Instructions for the task - Please give the listing again in full, leaving out its images.

Data supplied -
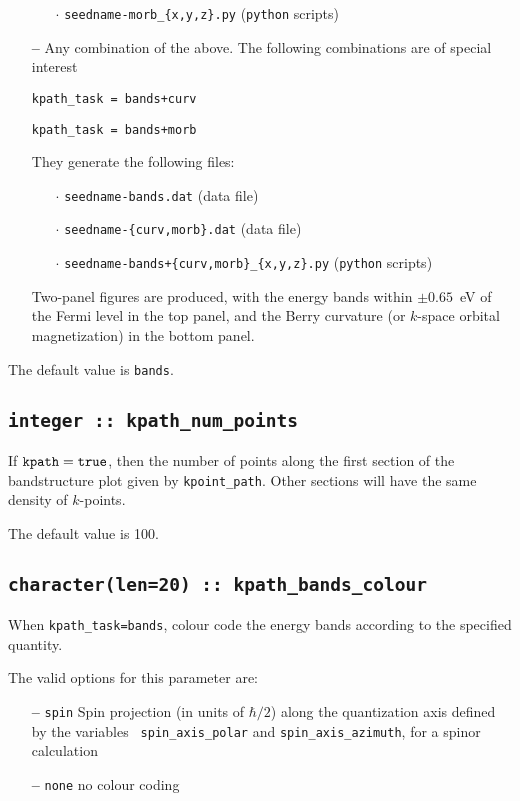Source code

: \begin{itemize}
\begin{itemize}
   \item[$\cdot$] {\tt seedname-morb\_\{x,y,z\}.py} ({\tt python}
     scripts)

\end{itemize}

\item[{\bf --}] Any combination of the above.  The following
  combinations are of special interest

{\tt kpath\_task = bands+curv}

{\tt kpath\_task = bands+morb}

They generate the following files:
\begin{itemize}
  
   \item[$\cdot$] {\tt seedname-bands.dat} (data file) 

   \item[$\cdot$] {\tt seedname-\{curv,morb\}.dat} (data file) 

   \item[$\cdot$] {\tt seedname-bands+\{curv,morb\}\_\{x,y,z\}.py}
     ({\tt python} scripts)

\end{itemize}

Two-panel figures are produced, with the energy bands within $\pm
0.65$~eV of the Fermi level in the top panel, and the Berry curvature
(or $k$-space orbital magnetization) in the bottom panel.
\end{itemize}

The default value is {\tt bands}.


\subsection[kpath\_num\_points]{\tt integer :: kpath\_num\_points}

If $\verb#kpath#=\verb#true#$, then the number of points along
the first section of the bandstructure plot given by
\verb#kpoint_path#. Other sections will have the same density of
$k$-points. 

The default value is 100.


\subsection[kpath\_colour]{\tt character(len=20) ::
  kpath\_bands\_colour}
When {\tt kpath\_task=bands}, colour code the energy bands according
to the specified quantity.

The valid options for this parameter are:
\begin{itemize}
\item[{\bf --}] \verb#spin# Spin projection (in units of $\hbar/2$)
  along the quantization axis defined by the variables {\tt
    spin\_axis\_polar} and {\tt spin\_axis\_azimuth}, for a spinor
  calculation
\item[{\bf --}]  \verb#none# no colour coding
\end{itemize}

Exercise solution -
Source code

: \begin{itemize}
\begin{itemize}
   \item[$\cdot$] {\tt seedname-morb\_\{x,y,z\}.py} ({\tt python}
     scripts)

\end{itemize}

\item[{\bf --}] Any combination of the above.  The following
  combinations are of special interest

{\tt kpath\_task = bands+curv}

{\tt kpath\_task = bands+morb}

They generate the following files:
\begin{itemize}
  
   \item[$\cdot$] {\tt seedname-bands.dat} (data file) 

   \item[$\cdot$] {\tt seedname-\{curv,morb\}.dat} (data file) 

   \item[$\cdot$] {\tt seedname-bands+\{curv,morb\}\_\{x,y,z\}.py}
     ({\tt python} scripts)

\end{itemize}

Two-panel figures are produced, with the energy bands within $\pm
0.65$~eV of the Fermi level in the top panel, and the Berry curvature
(or $k$-space orbital magnetization) in the bottom panel.
\end{itemize}

The default value is {\tt bands}.


\subsection[kpath\_num\_points]{\tt integer :: kpath\_num\_points}

If $\verb#kpath#=\verb#true#$, then the number of points along
the first section of the bandstructure plot given by
\verb#kpoint_path#. Other sections will have the same density of
$k$-points. 

The default value is 100.


\subsection[kpath\_colour]{\tt character(len=20) ::
  kpath\_bands\_colour}
When {\tt kpath\_task=bands}, colour code the energy bands according
to the specified quantity.

The valid options for this parameter are:
\begin{itemize}
\item[{\bf --}] \verb#spin# Spin projection (in units of $\hbar/2$)
  along the quantization axis defined by the variables {\tt
    spin\_axis\_polar} and {\tt spin\_axis\_azimuth}, for a spinor
  calculation
\item[{\bf --}]  \verb#none# no colour coding
\end{itemize}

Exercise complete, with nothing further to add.